Paylaşmak için değil, hissetmek için yaşa!

Ayşe Sarı

Sürekli bir şeyleri sosyal medyada paylaşma telaşı...

Sadece sosyal medyada paylaşmak için gidilen kafeler, trend olduğu için gidilen etkinlikler... Gerçekten keyif almadığın bir ortamda mutluymuş gibi poz vermeler, sırf gösteriş için yapılan düğün akımları, evlilik teklifleri...

Neyin yarışı bu?

Evet sosyal medyadaki bu tarz paylaşımlar çoğu takipçiler için “Oh be insanlar hayatlarını yaşıyor ya.” gibi düşünceler verebiliyor. Ama asıl soru şu: Gördüklerimiz ne kadar gerçek?
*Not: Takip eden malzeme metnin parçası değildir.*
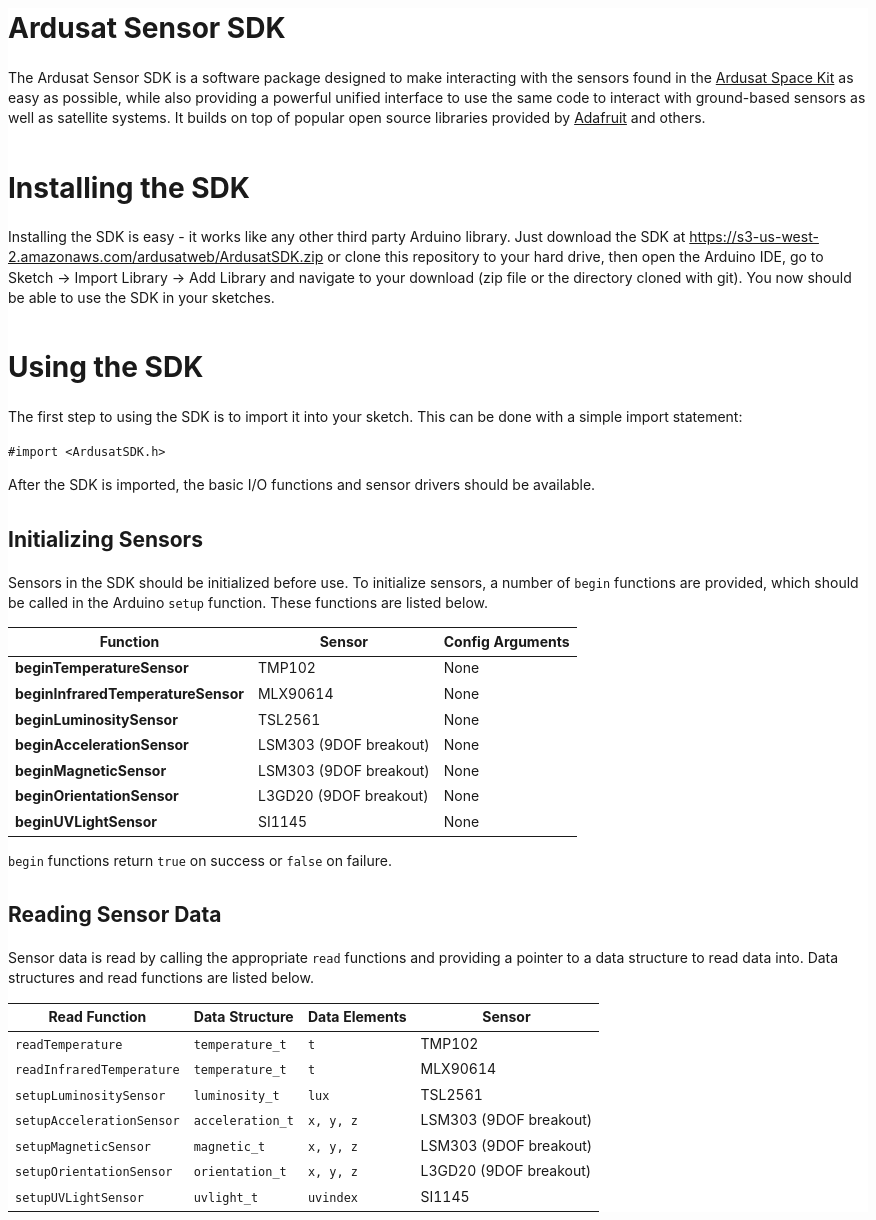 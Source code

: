 Ardusat Sensor SDK
==================

The Ardusat Sensor SDK is a software package designed to make interacting with the sensors found in
the [Ardusat Space Kit](http://www.ardusat.com/products) as easy as possible, while also providing
a powerful unified interface to use the same code to interact with ground-based sensors as well as
satellite systems. It builds on top of popular open source libraries provided by
[Adafruit](https://github.com/adafruit) and others.

# Installing the SDK
Installing the SDK is easy - it works like any other third party Arduino library. Just download 
the SDK at https://s3-us-west-2.amazonaws.com/ardusatweb/ArdusatSDK.zip or clone this repository
to your hard drive, then open the Arduino IDE, go to Sketch -> Import Library -> Add Library and
navigate to your download (zip file or the directory cloned with git). You now should be able
to use the SDK in your sketches.

# Using the SDK
The first step to using the SDK is to import it into your sketch. This can be done with a simple
import statement:
```
#import <ArdusatSDK.h>
```

After the SDK is imported, the basic I/O functions and sensor drivers should be available.

## Initializing Sensors

Sensors in the SDK should be initialized before use. To initialize sensors, a number of `begin`
functions are provided, which should be called in the Arduino `setup` function. These functions are
listed below.

Function | Sensor | Config Arguments
--- | --- | ---
**beginTemperatureSensor** | TMP102 | None
**beginInfraredTemperatureSensor** | MLX90614 | None
**beginLuminositySensor** | TSL2561 | None
**beginAccelerationSensor** | LSM303 (9DOF breakout) | None
**beginMagneticSensor** | LSM303 (9DOF breakout) | None
**beginOrientationSensor** | L3GD20 (9DOF breakout) | None
**beginUVLightSensor** | SI1145 | None

`begin` functions return `true` on success or `false` on failure.

## Reading Sensor Data

Sensor data is read by calling the appropriate `read` functions and providing a pointer to a data 
structure to read data into. Data structures and read functions are listed below.

Read Function | Data Structure | Data Elements | Sensor
--- | --- | --- | ---
`readTemperature` | `temperature_t` | `t` | TMP102
`readInfraredTemperature` | `temperature_t` | `t` | MLX90614
`setupLuminositySensor` | `luminosity_t` | `lux` | TSL2561
`setupAccelerationSensor` | `acceleration_t` | `x, y, z` | LSM303 (9DOF breakout)
`setupMagneticSensor` | `magnetic_t` | `x, y, z` | LSM303 (9DOF breakout)
`setupOrientationSensor` | `orientation_t` | `x, y, z` | L3GD20 (9DOF breakout)
`setupUVLightSensor` | `uvlight_t` | `uvindex` | SI1145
“En güzel an.” başlığı altında paylaşılan bir kare bellide tartışmalarla dolu bir günün küçük bir ayrıntısıdır. Bir çiftin mutluluk pozları belkide bitmiş bir ilişkiyi gizleme çabasıdır. Sosyal medyada çok güzel görünmek için çabalayıp, bin bir türlü yol izleyen o kişiler belkide içten içe kendini yetersiz hissediyor.

Yine de bunlara rağmen insanlar gerçekliklerinden çok “göründükleri” hallerin peşinde koşuyor. Oysa başarı, mutluluk ve huzur ne filtrelenmiş fotoğraflardadır, ne alınan birkaç beğeni ve yorumda.

Bence gerçek mutluluk bir anı paylaşma gereksinimde bulunmadan yaşayabilmektir. Kahveni yudumlarken fotoğraflar çekmeden o an sadece kahveni tadabilirsin, bir konseri kayda almak yerine sadece ritmin keyfini çıkarabilirsin, dostlarınla buluştuğunda telefona bakmak yerine sohbet edebilirsin...

Ama biz ne yapıyoruz?

Sadece gün batımını izlemek yerine telefonlarımızı çıkarıp aynı açıdan yüzlerce fotoğraf çekiyoruz. Doğum günü kutlarken “Dur bekle önce story atalım.” diyoruz. Olduğumuz anı kaçırıp sosyal medya için an yakalamaya çalışıyoruz. Geriye dönüp baktığımızda ise sadece yüzlerce fotoğraf var. Yaşanmış gibi gözüken ama aslında tamda yaşanamayan.

Paylaşmak için değil, hissetmek için yaşayın.

Birkaç beğeni ve yorum uğruna gerçek anları kaçırmamanız dileğiyle.